Der Versuch der Stadtverwaltung, den Landesbetrieb Bau und Vermögen zum Einlenken zu bewegen, ist mittlerweile gescheitert. Der Gemeinderat gab sich am Mittwoch jedoch kämpferisch: Ohne Gegenwehr will das Gremium nicht hinnehmen, dass der jetzige Zustand auf Jahrzehnte hinaus zementiert werden soll.

„Unbefriedigende Situation“

Stadtrat Uwe Berger (CDU) wollte mehr als den Austausch von Briefen. Es sei „sinnvoll, auf andere Art vorzugehen, die politische Schiene zu nutzen, eine Resolution zu verabschieden“. Die Situation jetzt sei „sehr, sehr unbefriedigend“.

„Wir belassen es nicht bei diesem Austausch“, erklärte Oberbürgermeister Dr. Christoph Grimmer. Es habe mehrere Gespräche gegeben, auch Landrat Gerhard Bauer habe die Stadtverwaltung in Sachen Finanzamt in Stuttgart unterstützt. Die Mittel für die Sanierung seien nunmehr aber beschlossen, die Planung laufe: „Das ist so weit fortgeschritten, dass es nicht zu stoppen ist.“ Ob die Stadt weitere Schritte unternehme, müsse diskutiert werden.

Wolfgang Ansel (SPD) führte die schiere Dimension dieser jüngsten Entwicklung vor Augen: Es gehe um zwei Großstandorte und „echte Entwicklungsmöglichkeiten, die von der Landesregierung mit einem einzigen Federstrich ad absurdum geführt“ würden. Der Stadt würden „erhebliche Zukunftsperspektiven ge­raubt“. Auch Ansel schlug vor, „unter Zuhilfenahme aller, die helfen können“, in Stuttgart vorzusprechen.

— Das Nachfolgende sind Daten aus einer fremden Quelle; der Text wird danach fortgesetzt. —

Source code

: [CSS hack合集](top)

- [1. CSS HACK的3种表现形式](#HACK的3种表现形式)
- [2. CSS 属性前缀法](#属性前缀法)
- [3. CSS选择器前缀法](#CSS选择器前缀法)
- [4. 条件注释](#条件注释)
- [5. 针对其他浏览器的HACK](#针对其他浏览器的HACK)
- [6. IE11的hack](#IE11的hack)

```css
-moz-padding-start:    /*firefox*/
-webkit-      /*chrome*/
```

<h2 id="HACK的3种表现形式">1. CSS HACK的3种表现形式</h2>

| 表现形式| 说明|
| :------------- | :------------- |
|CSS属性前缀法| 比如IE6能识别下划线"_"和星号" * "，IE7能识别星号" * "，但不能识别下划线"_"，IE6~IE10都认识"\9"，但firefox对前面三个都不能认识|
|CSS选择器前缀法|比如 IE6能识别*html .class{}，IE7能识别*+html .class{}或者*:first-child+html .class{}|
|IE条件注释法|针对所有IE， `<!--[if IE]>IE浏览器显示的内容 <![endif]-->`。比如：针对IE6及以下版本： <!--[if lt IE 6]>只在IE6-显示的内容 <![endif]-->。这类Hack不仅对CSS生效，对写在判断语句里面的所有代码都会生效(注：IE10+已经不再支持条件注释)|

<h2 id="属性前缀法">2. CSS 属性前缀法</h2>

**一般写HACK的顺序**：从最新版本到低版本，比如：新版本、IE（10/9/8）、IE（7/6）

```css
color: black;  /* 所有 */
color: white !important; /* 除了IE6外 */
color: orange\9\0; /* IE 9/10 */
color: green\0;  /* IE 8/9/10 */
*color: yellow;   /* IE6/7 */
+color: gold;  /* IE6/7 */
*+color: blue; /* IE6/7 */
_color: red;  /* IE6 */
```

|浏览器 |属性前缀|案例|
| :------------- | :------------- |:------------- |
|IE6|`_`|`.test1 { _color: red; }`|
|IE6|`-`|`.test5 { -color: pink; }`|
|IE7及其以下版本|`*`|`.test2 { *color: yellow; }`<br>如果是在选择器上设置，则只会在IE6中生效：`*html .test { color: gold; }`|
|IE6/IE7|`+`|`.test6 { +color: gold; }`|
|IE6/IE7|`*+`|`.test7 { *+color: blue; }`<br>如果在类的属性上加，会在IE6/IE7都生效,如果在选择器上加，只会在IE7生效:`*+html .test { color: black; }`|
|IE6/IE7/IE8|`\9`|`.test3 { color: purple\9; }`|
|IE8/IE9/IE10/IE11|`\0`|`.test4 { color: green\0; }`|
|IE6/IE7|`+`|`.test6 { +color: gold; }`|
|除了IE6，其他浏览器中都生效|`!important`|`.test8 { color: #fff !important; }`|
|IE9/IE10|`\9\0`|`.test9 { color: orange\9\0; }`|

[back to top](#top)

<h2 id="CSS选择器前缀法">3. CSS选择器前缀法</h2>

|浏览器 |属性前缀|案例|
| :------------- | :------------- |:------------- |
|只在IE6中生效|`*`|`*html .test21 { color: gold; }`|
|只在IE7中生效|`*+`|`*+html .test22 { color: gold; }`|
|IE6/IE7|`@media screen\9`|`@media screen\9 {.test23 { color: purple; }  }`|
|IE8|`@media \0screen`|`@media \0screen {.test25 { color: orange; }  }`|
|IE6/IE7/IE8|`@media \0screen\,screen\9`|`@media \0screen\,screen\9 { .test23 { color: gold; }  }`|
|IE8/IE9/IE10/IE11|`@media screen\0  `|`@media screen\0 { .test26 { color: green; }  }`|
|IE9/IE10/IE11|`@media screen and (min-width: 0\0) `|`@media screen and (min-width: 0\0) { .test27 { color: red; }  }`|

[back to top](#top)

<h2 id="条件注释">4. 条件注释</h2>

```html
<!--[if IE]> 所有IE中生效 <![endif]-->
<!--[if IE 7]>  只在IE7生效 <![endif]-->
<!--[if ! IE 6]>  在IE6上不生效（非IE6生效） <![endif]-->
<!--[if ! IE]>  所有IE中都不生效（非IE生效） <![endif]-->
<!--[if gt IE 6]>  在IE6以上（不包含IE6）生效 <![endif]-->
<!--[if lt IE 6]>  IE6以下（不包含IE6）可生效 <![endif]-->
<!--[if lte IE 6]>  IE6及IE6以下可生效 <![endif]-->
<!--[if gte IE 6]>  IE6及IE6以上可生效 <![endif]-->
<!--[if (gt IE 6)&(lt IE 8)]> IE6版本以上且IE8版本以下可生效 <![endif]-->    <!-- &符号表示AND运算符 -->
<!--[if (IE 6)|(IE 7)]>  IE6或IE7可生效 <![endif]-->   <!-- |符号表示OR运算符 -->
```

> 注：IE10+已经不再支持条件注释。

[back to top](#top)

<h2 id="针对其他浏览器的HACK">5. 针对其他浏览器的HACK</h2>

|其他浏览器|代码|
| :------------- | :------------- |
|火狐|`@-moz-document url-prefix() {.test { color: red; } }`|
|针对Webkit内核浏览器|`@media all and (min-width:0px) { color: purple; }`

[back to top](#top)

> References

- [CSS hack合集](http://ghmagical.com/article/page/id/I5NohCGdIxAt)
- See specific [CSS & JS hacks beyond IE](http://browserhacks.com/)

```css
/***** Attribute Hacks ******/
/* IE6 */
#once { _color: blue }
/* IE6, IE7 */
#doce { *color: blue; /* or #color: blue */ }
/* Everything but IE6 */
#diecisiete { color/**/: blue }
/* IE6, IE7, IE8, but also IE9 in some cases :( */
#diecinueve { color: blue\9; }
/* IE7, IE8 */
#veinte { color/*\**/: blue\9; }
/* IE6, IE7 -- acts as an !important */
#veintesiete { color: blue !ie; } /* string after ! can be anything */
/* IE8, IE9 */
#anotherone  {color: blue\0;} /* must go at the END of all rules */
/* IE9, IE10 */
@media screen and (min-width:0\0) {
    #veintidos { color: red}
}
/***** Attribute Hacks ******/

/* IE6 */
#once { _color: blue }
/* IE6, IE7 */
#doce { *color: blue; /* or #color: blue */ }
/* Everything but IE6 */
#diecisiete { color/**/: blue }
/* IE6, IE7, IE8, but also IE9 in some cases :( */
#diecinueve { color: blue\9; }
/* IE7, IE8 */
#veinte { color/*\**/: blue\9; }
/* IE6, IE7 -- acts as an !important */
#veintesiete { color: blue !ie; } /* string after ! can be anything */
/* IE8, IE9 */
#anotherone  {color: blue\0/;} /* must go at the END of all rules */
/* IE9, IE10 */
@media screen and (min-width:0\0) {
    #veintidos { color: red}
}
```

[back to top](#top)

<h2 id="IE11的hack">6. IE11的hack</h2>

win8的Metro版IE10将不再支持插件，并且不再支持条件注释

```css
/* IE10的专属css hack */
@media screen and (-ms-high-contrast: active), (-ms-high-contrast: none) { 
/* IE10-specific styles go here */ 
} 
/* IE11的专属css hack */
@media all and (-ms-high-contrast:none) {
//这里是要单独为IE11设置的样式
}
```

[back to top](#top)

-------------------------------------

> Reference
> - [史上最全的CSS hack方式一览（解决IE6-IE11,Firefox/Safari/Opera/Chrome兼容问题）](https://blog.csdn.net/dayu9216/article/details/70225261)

Stadtrat Norbert Berg (AWV) meinte ebenfalls, die Stadt dürfe das nicht einfach über sich ergehen lassen. „Beim Anbau des Finanzamtes muss auf alle Fälle etwas passieren.“

Stuttgart/Crailsheim

Crailsheim hat „noch keinen Schlachtplan“ gegen die Landesregierung

Bürgermeister Jörg Steuler erinnerte daran, dass die ablehnende Antwort aus Stuttgart erst am Dienstag im Rathaus eingetroffen sei: „Da haben wir am Tag danach noch keinen Schlachtplan.“ Die Stadt werde aber nicht untätig bleiben. Er verwies auf die im Vertrauen auf die Zusage des Landes erarbeiteten Planungen zur Justizvollzugsanstalt, die nicht realisiert werden könnten, wodurch Crailsheim in der Stadtentwicklung „erheblich gehemmt“ werde. „Wir überlegen jetzt, wie wir in diesem Bereich agieren.“

Sebastian Klunker (AWV) brachte die Möglichkeit der „Umlegung“ ins Spiel, sprich, er fragte, ob das Land zwangsenteignet werden könne. Daraufhin meinte Gerhard Neidlein (CDU), die Stadt dürfe nicht riskieren, Finanzamt und Justiz zu verlieren. Mehrfach wurde in der Sitzung auf die „zuständigen Abgeordneten“ verwiesen, die sich nun für die Stadt einsetzen sollten.